La comunità di Alghero ha accolto con sollievo e speranza la consegna del comunicatore oculare a una donna affetta da Sla, un passo significativo verso il miglioramento della sua qualità di vita.
L’attesa, seppur complessa, si conclude con la promessa di un ulteriore ausilio, una carrozzina realizzata su misura, prevista per l’inizio del nuovo anno.
L’iter per l’ottenimento di questi supporti, fondamentali per l’autonomia e la comunicazione della paziente, ha evidenziato le sfide intrinseche alla gestione di dispositivi specialistici all’interno del sistema sanitario regionale.
La richiesta formale, presentata dalla famiglia il 4 novembre, ha innescato una complessa sequenza di azioni amministrative.
Sebbene la Asl abbia prontamente attivato le procedure necessarie per il noleggio del comunicatore oculare, la sua natura specifica, scelta direttamente dalla persona affetta da Sla, ha reso impossibile l’utilizzo diretto della piattaforma SardegnaCat, la quale gestisce le forniture standard.
Questa circostanza ha richiesto una soluzione alternativa, coinvolgendo la negoziazione del noleggio attraverso il Mercato Elettronico della Pubblica Amministrazione (MEA) di Consip.
Un processo che, a causa della necessità di valutazioni tecniche e di un’accurata selezione del fornitore idoneo a garantire la massima personalizzazione e affidabilità del dispositivo, si è protratto per due mesi, illustrando le complessità legate all’approvvigionamento di tecnologie assistive avanzate.

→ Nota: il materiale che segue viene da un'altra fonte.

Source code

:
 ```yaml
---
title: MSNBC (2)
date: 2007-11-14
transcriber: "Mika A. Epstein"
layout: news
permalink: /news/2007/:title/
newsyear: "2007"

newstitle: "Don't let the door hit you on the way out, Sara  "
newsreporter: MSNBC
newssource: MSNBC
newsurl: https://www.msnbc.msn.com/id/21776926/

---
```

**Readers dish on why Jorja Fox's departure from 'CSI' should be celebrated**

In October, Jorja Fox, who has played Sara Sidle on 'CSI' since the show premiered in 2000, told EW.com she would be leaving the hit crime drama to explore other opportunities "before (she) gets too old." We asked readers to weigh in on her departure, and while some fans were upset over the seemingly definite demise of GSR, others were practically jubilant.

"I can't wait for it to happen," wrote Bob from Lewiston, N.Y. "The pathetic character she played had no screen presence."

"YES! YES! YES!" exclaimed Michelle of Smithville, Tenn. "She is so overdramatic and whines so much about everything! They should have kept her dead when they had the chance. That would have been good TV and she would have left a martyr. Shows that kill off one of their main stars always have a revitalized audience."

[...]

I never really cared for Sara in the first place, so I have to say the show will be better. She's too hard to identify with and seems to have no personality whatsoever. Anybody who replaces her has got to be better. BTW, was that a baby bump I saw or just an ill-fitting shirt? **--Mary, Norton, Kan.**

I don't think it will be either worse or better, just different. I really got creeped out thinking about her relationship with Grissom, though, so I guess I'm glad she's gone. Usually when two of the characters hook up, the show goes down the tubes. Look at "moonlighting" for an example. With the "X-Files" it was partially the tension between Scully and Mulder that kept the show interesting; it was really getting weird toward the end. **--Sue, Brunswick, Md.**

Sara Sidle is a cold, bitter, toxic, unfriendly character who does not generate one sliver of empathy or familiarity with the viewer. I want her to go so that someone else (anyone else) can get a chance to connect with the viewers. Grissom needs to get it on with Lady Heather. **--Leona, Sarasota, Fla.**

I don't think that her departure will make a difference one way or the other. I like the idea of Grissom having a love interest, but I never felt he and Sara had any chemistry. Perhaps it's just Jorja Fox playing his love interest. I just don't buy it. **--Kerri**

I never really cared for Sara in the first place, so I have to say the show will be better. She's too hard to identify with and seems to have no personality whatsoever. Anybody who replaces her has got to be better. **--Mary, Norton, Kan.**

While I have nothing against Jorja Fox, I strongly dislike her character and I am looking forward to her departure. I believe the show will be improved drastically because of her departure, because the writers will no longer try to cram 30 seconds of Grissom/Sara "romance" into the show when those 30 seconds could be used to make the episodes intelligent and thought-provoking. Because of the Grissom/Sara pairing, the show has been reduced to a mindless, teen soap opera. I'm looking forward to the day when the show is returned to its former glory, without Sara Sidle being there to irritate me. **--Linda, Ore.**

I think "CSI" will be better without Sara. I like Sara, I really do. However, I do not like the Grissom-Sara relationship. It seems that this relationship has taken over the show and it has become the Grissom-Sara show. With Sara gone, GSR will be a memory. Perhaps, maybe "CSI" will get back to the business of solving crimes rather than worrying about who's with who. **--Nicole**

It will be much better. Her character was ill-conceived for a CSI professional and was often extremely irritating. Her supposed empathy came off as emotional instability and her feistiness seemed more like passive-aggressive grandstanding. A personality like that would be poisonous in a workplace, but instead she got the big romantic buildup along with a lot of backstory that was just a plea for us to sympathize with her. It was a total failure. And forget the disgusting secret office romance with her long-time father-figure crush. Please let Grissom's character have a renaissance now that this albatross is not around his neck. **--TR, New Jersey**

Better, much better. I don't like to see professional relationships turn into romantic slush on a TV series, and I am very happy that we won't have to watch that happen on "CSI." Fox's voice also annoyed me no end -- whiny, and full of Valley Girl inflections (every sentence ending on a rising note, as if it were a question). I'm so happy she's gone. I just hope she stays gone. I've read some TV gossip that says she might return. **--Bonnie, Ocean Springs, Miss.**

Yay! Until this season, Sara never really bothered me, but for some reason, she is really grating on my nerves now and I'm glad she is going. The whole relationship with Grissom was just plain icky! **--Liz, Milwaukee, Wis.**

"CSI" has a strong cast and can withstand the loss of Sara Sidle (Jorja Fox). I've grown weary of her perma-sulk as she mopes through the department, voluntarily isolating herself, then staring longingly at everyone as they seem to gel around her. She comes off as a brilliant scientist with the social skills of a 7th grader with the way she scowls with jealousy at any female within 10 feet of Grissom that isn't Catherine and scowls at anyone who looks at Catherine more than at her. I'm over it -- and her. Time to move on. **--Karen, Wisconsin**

La determinazione del servizio acquisti del 19 dicembre ha ufficialmente concluso la trattativa, aprendo la strada alla consegna.
Per quanto concerne la carrozzina, il percorso è altrettanto complesso e mirato.
La realizzazione su misura, elemento cruciale per rispondere alle specifiche esigenze posturali e funzionali della paziente, richiede competenze specialistiche e un’esecuzione meticolosa.
La ditta appositamente selezionata sta attualmente lavorando alla realizzazione del dispositivo, che sarà consegnato entro gennaio, rispettando i tempi previsti e dimostrando l’impegno del sistema sanitario a fornire soluzioni personalizzate e tempestive.
Questo episodio sottolinea l’importanza di un approccio flessibile e reattivo nell’erogazione di servizi per persone con disabilità, promuovendo l’autonomia e la dignità attraverso l’accesso a tecnologie assistive all’avanguardia.